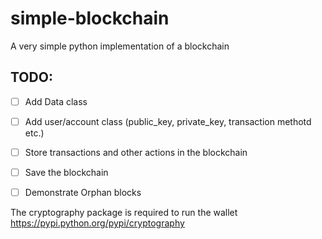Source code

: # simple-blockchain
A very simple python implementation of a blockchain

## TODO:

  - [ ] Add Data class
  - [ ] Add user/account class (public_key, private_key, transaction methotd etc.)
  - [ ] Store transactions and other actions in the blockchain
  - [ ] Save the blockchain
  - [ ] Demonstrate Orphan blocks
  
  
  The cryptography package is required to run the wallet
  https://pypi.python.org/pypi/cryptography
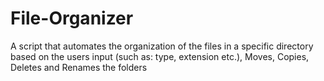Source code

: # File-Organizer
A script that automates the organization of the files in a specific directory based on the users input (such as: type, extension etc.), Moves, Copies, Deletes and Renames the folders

### YOUR TASK
Everything in the listing except the pictures must come back exactly as written.

### OUTPUT OF THE EXERCISE
Source code

: # simple-blockchain
A very simple python implementation of a blockchain

## TODO:

  - [ ] Add Data class
  - [ ] Add user/account class (public_key, private_key, transaction methotd etc.)
  - [ ] Store transactions and other actions in the blockchain
  - [ ] Save the blockchain
  - [ ] Demonstrate Orphan blocks
  
  
  The cryptography package is required to run the wallet
  https://pypi.python.org/pypi/cryptography
Source code

: # File-Organizer
A script that automates the organization of the files in a specific directory based on the users input (such as: type, extension etc.), Moves, Copies, Deletes and Renames the folders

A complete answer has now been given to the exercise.